Though the singer appears to approve of the “tongue-in-cheek” line about herself having sex with West in return for making her famous, she also states that she needs time to think about it, too. Swift shrugged off the attention given to the leaked video on her Instagram stories, where she insinuated that the damage caused by the original “edited and manipulated” video was long done. Instead, she redirected fans to a Feeding America donation page (via Just Jared).

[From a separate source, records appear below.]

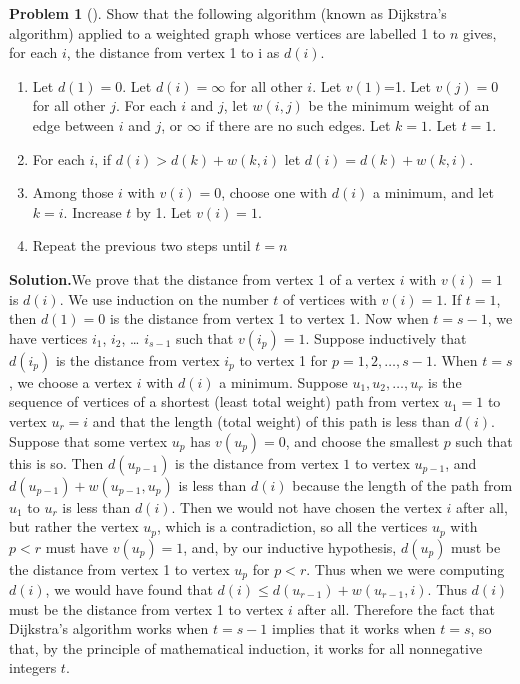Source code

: \documentclass[10pt,]{book}
\theoremstyle{plain}
\theoremstyle{definition}
\newtheorem{activity}[project]{Problem}
\theoremstyle{definition}
\numberwithin{equation}{chapter}
\newcommand{\lt}{<}
\begin{document}
\begin{activity}[]\label{Dijkstra}
Show that the following algorithm (known as Dijkstra's algorithm) applied to a weighted graph whose vertices are labelled 1 to \(n\) gives, for each \(i\), the distance from vertex 1 to i as \(d(i)\). \leavevmode%
\begin{enumerate}
\item\hypertarget{li-28}{}Let \(d(1) = 0\). Let \(d(i) = \infty\) for all other \(i\).  Let \(v(1)\)=1. Let \(v(j) = 0\) for all other \(j\).  For each \(i\) and \(j\), let \(w(i,j)\) be the minimum weight of an edge between \(i\) and \(j\), or \(\infty\) if there are no such edges.  Let \(k=1\).  Let \(t=1\).%
\item\hypertarget{li-29}{}For each \(i\), if \(d(i)>d(k) + w(k,i)\) let \(d(i)= d(k) +w(k,i)\).%
\item\hypertarget{li-30}{}Among those \(i\) with \(v(i)=0\), choose one with \(d(i)\) a minimum, and let \(k=i\).  Increase \(t\) by 1. Let \(v(i) =1.\)%
\item\hypertarget{li-31}{}Repeat the previous two steps until \(t=n\)%
\end{enumerate}
%
\par\medskip\noindent%
\textbf{Solution.}\quad We prove that the distance from vertex 1 of a vertex \(i\) with \(v(i)=1\) is \(d(i)\). We use induction on the number \(t\) of vertices with \(v(i)=1\). If \(t=1\), then \(d(1)=0\) is the distance from vertex 1 to vertex 1. Now when \(t=s-1\), we have vertices \(i_1\), \(i_2\), \dots{} \(i_{s-1}\) such that \(v(i_p)=1\). Suppose inductively that \(d(i_p)\) is the distance from vertex \(i_p\) to vertex 1 for \(p=1,2,\ldots,s-1\). When \(t=s\), we choose a vertex \(i\) with \(d(i)\) a minimum. Suppose \(u_1,u_2,\ldots, u_r\) is the sequence of vertices of a shortest (least total weight) path from vertex \(u_1=1\) to vertex \(u_r=i\) and that the length (total weight) of this path is less than \(d(i)\). Suppose that some vertex \(u_p\) has \(v(u_p)=0\), and choose the smallest \(p\) such that this is so. Then \(d(u_{p-1})\) is the distance from vertex \(1\) to vertex \(u_{p-1}\), and \(d(u_{p-1}) + w(u_{p-1},u_p)\) is less than \(d(i)\) because the length of the path from \(u_1\) to \(u_r\) is less than \(d(i)\). Then we would not have chosen the vertex \(i\) after all, but rather the vertex \(u_p\), which is a contradiction, so all the vertices \(u_p\) with \(p\lt r\) must have \(v(u_p)=1\), and, by our inductive hypothesis, \(d(u_p)\) must be the distance from vertex 1 to vertex \(u_p\) for \(p\lt r\). Thus when we were computing \(d(i)\), we would have found that \(d(i)\le d(u_{r-1}) +w(u_{r-1},i)\). Thus \(d(i)\) must be the distance from vertex 1 to vertex \(i\) after all. Therefore the fact that Dijkstra's algorithm works when \(t=s-1\) implies that it works when \(t=s\), so that, by the principle of mathematical induction, it works for all nonnegative integers \(t\).%
\end{activity}
\end{document}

Apparently, Kardashian wasn’t in a charitable mood. Furious, she took to Twitter to state that she was “really embarrassed and mortified” to be having to comment on the video because Swift “continues to speak on it.” She wrote, “I feel I’m left without a choice but to respond because she is actually lying.” Is anyone telling the truth?!
Taylor Swift chooses to release Folklore on the same day as Kanye West's Donda
Since the “Reputation” controversy, it seemed Taylor Swift wasn’t done with playing the ‘release date’ game with Kanye West, as the singer chose to release her “Folklore” album on the same day West was supposed to release “Donda” (per the Daily Mail). Luckily, Ye isn’t renowned for his punctuality with album releases, and “Donda” would be postponed for over a year — not that it stopped Swift from taking a swipe against him, regardless.
By the time West’s new album dropped in 2021, it coincided with the release of Halsey’s new joint, “If I Can’t Have Love, I Want Power.” Curiously, Swift tweeted her support of Halsey’s album and urged fans to “stream and buy it.” The timing was suss, but was it intentional? Fan responses suggest it may have been: “I see what you’re doing and that’s why I love you,” a popular Twitter reply read.
Clearly, the West vs. Swift feud was still a huge thing, and not just to the two stars. It had become ingrained in pop culture. So much so that when Soulja Boy went on a Twitter rant after it was revealed that the rapper’s guest verse had been removed from the final cut of “Donda,” he took a huge swipe in a tweet by suggesting Ye should “apologize to Taylor Swift.”
Suffice it to say, we probably have a few more decades of this beef to come.